3/07/2006

I'm Thirsty for Price Discrimination!

For most businesses, being able to effectively price discriminate is a dream. A company that can create a mechanism that allows price discrimination can significantly increase seller surplus and revenues. Coca-Cola is considering the use of vending machines that react to temperature changes. When the temperature rises, so does the price of Coca-Cola. When you are hot and thirsty are you willing to pay more for a cool Coca-Cola? Coca-Cola stands to benefit greatly if this strategy can be successfully implemented. According to my understanding this idea was met by a consumer backlash. Wouldn't a consumer who purchases Coke on a day when the temperature is below freezing increase their consumer surplus? Economically this is a very good idea if it can be executed without adverse impacts on demand.

7 comments:

will said...

I think this is a good marketing strategy and I am suprised no one thought of it sooner. On the other hand as a consumer it makes me mad. If I buy a coke this week (with freezing temps) and then go to buy one next month and the price is more, I will probably not buy one that is more according to temp. Most people know a price to expect for a soda and take just enough money to the vending machine to get what they want. I believe this price discrimination will cause coke to lose profits.

parker said...

In a marketing class I had we read the Harvard Business Review case study on this very marketing strategy. I remember the discussion well because the class seemed to be split on the strategy. I remember feeling that the strategy was truly ingenious in its ability to alter price to greater match the movement in demand. However, I feel that the strategy is only truly effective if it is analyzed using "ceteris paribus." Too bad in reality we know that such is not the case and there are many caffeine addicts, myself included, who are emotionally tied to such purchases. These emotions play into the purchase of a coke, and if on a hot day I am unable to purchase a Coke because I only have one dollar and the cost is one dollar and ten cents, I will forever hold a grudge against Coke and will begin looking for Pepsi machines which I consider reliable.

Anonymous said...

This technique betrays expectations-- it makes the coke machine unreliable, just like one that doesn't give change or doesn't light up the "out of stock" button until after you choose "New Coke".
Also, the machines I've seen like this don't have "specials" for under 40 degrees or under 50 degrees, just high and higher. Why wouldn't I just select a different machine or store?

Ashton said...

Well this really isn't a new idea. We talked about in class how gas stations increase the price of gas in the middle of the night. Why wouldn't other companies do similar things. I can understand that customers might get upset, but will it stop them from paying a little extra for a coke on a hot day? I think this idea could work.

Dr. Tufte said...

This post was posted about at one of the bigger economics blogs, Cold Spring Shops on March 14. The point was is that sometimes the things you choose not to do are as critical as those you choose to do.

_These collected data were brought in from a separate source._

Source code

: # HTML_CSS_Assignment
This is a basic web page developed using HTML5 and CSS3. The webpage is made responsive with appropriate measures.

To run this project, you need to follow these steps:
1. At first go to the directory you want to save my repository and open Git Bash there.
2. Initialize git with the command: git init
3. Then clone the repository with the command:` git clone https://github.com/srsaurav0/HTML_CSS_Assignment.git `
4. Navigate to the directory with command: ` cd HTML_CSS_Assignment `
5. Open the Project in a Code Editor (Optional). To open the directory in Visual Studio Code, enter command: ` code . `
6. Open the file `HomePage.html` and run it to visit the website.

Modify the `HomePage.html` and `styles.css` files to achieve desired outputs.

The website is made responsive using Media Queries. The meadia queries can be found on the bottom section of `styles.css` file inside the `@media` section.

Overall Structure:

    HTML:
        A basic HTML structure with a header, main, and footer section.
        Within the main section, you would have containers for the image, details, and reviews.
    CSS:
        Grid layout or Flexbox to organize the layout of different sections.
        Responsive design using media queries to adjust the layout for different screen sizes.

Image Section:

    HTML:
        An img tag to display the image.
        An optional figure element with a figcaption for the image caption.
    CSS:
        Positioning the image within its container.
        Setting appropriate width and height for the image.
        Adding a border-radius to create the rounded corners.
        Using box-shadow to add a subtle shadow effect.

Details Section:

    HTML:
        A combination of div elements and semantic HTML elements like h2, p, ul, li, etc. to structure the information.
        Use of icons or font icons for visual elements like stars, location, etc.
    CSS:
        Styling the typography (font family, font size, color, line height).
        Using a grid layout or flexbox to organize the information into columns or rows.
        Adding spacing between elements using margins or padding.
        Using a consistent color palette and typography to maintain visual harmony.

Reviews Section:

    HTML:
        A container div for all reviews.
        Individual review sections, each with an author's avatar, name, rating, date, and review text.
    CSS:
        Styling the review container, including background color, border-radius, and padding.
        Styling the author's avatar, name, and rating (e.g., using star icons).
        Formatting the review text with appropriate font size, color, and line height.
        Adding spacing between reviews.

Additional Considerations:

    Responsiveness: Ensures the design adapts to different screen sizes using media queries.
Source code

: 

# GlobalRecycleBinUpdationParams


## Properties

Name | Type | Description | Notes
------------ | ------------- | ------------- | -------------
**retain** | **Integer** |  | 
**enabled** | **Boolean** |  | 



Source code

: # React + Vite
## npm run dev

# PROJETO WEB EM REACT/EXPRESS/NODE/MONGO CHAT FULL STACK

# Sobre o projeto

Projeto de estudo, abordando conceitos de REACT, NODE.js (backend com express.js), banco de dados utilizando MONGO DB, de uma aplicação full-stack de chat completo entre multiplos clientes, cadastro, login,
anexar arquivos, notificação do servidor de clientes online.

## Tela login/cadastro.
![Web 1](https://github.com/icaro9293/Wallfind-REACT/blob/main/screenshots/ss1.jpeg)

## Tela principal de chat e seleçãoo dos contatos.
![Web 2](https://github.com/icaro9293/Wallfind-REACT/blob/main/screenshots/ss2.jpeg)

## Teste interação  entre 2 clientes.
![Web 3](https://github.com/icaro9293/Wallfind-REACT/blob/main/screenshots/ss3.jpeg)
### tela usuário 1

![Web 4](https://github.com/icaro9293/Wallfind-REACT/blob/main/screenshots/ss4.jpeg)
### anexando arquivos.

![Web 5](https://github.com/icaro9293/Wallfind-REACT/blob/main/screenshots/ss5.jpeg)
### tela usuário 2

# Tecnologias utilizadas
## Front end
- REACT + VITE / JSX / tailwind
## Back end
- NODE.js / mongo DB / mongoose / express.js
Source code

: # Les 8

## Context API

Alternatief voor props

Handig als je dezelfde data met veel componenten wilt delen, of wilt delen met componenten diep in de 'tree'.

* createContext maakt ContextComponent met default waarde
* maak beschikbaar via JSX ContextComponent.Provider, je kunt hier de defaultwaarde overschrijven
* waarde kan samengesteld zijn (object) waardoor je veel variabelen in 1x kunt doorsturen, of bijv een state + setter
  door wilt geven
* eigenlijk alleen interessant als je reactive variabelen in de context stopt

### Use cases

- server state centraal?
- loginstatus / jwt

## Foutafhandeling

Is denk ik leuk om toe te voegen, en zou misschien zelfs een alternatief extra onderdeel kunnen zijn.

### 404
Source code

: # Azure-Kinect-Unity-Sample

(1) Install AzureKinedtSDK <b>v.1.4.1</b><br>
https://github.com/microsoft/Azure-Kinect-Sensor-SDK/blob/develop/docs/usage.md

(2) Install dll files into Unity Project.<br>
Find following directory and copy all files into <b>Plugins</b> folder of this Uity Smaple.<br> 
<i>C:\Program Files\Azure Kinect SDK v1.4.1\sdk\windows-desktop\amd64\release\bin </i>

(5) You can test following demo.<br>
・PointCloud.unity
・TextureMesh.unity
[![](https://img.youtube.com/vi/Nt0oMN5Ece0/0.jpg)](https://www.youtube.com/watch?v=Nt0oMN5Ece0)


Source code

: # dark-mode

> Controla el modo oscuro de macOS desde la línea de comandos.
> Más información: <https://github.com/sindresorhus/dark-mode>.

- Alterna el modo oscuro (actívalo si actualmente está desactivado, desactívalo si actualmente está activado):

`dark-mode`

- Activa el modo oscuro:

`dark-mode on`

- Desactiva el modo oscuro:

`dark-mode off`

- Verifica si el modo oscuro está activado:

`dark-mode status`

I'd also like to point out that there are already "smart" vending machines. There is one across the way at the Sorensen Building with a motion sensor that sets off bells and whistles when someone walks by.

Most of the complaints about this (and they may be legitimate) are based on framing effects. A coke should cost (say) a buck, and we are less inclined to buy it when its price is not a buck. I think these are pretty weak arguments, as long as the change in pricing is subtle. Vending machines already have different prices, and how often would you think about whether the price of this particular machine had changed?

Matthew said...

Dr. Tufte said that complaints arise from this because of framing effects. This is completely true. We expect to pay a certain price for a coke. I don't expect to pay just a buck for a coke. The price will change regarding the place (sports arena vs. grocery store), so why not for the temperature?! I think people are being too sensitive on this issue. If they install those vending machines and you don't want to buy, then don't. Then you can prove to Coke it's not profitable and they will change.

Dr. Tufte said...

So, what exactly should Coke do to "unframe" their product's price?